Since 1991, Congress and the White House have been cutting the federal workforce in order to restructure government and reduce costs. The Defense Department and civilian agencies have been using buyouts to encourage employees to voluntarily leave federal service. During fiscal years 1993 through 1997, the federal workforce shrank by nearly 300,000 employees--a 13.8 percent reduction. At the same time, the federal civilian payroll rose by 9.3 percent--to $102.4 billion. GAO and others have raised concerns about the effects of downsizing on employees--a human capital issue.

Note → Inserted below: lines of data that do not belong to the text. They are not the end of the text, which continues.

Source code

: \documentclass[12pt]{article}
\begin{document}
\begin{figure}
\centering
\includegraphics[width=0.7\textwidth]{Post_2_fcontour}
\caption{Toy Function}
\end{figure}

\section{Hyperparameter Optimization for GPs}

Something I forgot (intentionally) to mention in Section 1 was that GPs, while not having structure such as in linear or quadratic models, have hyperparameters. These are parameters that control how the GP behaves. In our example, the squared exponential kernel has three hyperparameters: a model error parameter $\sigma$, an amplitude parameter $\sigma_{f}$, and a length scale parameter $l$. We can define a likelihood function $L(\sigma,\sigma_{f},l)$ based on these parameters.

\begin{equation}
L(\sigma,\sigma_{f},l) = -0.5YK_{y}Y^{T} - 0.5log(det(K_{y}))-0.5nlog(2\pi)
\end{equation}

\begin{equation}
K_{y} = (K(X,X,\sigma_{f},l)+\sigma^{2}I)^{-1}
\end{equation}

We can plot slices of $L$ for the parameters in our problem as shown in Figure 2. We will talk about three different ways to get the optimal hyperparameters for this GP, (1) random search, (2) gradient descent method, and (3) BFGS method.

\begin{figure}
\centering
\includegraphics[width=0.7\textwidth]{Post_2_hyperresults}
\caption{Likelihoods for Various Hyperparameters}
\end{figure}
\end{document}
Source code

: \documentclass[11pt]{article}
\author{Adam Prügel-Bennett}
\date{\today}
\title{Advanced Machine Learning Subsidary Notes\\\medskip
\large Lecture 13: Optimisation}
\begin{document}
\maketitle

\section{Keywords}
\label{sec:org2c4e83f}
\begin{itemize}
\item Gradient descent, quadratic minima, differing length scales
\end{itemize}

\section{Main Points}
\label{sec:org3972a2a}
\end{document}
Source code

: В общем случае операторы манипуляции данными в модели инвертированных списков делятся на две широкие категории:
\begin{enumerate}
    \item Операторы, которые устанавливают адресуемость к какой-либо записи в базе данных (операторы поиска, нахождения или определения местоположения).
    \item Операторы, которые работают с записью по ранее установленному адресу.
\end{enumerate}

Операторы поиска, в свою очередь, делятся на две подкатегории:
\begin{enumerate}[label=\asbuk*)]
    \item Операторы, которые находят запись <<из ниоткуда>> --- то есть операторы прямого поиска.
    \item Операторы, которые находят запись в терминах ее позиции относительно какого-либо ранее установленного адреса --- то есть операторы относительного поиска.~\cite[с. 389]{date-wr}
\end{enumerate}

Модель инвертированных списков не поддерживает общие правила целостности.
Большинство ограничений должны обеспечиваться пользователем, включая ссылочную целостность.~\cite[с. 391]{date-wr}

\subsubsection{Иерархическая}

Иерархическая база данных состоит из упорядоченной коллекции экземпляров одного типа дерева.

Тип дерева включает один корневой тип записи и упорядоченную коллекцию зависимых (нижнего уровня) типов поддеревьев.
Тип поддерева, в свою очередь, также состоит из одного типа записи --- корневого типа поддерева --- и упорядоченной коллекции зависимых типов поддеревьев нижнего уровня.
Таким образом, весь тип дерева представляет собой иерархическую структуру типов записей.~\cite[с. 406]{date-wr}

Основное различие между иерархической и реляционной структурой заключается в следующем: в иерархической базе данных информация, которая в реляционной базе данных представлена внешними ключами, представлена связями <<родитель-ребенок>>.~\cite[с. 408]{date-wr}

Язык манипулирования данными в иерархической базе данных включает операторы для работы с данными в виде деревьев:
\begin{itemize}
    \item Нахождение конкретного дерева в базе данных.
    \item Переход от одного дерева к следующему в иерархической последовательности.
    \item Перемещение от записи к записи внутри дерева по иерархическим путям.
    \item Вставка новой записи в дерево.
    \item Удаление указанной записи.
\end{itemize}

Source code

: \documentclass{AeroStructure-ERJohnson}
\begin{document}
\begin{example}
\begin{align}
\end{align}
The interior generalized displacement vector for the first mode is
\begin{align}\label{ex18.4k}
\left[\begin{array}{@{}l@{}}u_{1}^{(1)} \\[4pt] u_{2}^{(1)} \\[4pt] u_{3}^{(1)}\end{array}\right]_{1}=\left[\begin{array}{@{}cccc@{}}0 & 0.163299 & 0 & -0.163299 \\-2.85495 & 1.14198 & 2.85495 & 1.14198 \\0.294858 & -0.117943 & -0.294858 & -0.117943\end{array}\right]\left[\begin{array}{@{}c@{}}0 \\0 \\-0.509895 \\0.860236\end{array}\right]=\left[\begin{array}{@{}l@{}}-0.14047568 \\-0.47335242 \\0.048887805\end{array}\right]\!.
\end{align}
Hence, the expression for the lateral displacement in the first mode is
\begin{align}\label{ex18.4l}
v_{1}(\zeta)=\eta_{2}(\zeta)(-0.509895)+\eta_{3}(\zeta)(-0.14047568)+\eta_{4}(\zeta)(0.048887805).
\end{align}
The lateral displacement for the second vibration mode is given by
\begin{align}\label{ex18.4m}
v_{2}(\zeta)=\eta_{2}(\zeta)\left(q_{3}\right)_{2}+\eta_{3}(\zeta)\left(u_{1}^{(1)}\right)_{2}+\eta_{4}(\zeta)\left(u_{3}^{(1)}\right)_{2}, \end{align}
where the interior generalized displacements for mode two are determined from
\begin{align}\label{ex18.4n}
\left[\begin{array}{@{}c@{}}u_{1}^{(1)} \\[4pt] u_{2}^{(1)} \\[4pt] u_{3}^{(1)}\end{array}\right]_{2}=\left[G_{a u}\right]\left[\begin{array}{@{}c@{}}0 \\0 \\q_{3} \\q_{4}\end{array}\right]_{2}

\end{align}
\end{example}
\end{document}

This report determines why, during a period of downsizing, the federal payroll increased while the number of federal workers decreased.

GAO noted that: (1) between the beginning of FY 1993 and the end of FY 1997, the total federal payroll grew by $8.7 billion to $102.4 billion, while the size of the federal workforce decreased from 2.2 million employees to 1.9 million; (2) in real terms, however, overall federal payroll costs decreased because, in 1997 constant dollars, the payroll declined by $2.4 billion during the 5-year downsizing period; (3) because the decrease in the number of employees for the most part offset actual aggregate payroll cost increases for those employees remaining on the payroll, GAO calculated payroll costs for a constant workforce of 1.9 million employees over the 5-year period to isolate the payroll cost increases and their causes; (4) on this basis, GAO estimated that, between FY 1993 and FY 1997, payroll costs in nominal dollars increased about $11,600 per employee and approximately $21.6 billion in total; (5) for comparison, in terms of 1997 constant dollars, this payroll increase was approximately $6,460 per employee and $12.0 billion for 1.9 million employees; (6) the increased payroll costs were attributable to several causes, but the predominant cause was the annual pay comparability adjustment that is intended to keep federal pay competitive with that of nonfederal employers; (7) the cost of employee benefits and changes in the characteristics of the federal workforce also played a major role in increasing the overall federal payroll cost; (8) employee benefits increased due primarily to: (a) incentives paid to separating employees; (b) the increasing proportion of employees in the Federal Employees' Retirement System (FERS) and the increasing cost of the government's required match for FERS employees' Thrift Savings Plan contributions; and (c) increases in health insurance costs; (9) changes in the characteristics of the federal workforce that increased payroll costs included: (a) career step increases based on tenure and satisfactory performance; (b) promotions; and (c) pay increases due to high quality performance; and (10) the payroll cost increases that resulted from these factors, however, were partially offset by the limited hiring of staff, at grades below the governmentwide average, whose lower pay levels helped dampen the overall average payroll and grade increases.